[TASK REQUIREMENTS] When you transcribe the listing that follows, keep every line exact and omit the pictures.

----------------------------------------

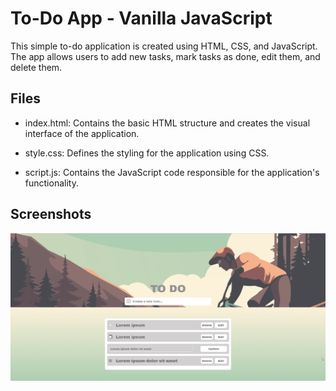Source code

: # To-Do App - Vanilla JavaScript


This simple to-do application is created using HTML, CSS, and JavaScript. The app allows users to add new tasks, mark tasks as done, edit them, and delete them.

## Files
* index.html: Contains the basic HTML structure and creates the visual interface of the application.

* style.css: Defines the styling for the application using CSS.

* script.js: Contains the JavaScript code responsible for the application's functionality.

## Screenshots

![App Screenshot](https://github.com/haticesaike/toDoVanillaJS/blob/master/images/msedge_jA3V2lwhWu.png?raw=true)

----------------------------------------

[EXPECTED OUTPUT]
Source code

: # To-Do App - Vanilla JavaScript


This simple to-do application is created using HTML, CSS, and JavaScript. The app allows users to add new tasks, mark tasks as done, edit them, and delete them.

## Files
* index.html: Contains the basic HTML structure and creates the visual interface of the application.

* style.css: Defines the styling for the application using CSS.

* script.js: Contains the JavaScript code responsible for the application's functionality.

## Screenshots

![App Screenshot](https://github.com/haticesaike/toDoVanillaJS/blob/master/images/msedge_jA3V2lwhWu.png?raw=true)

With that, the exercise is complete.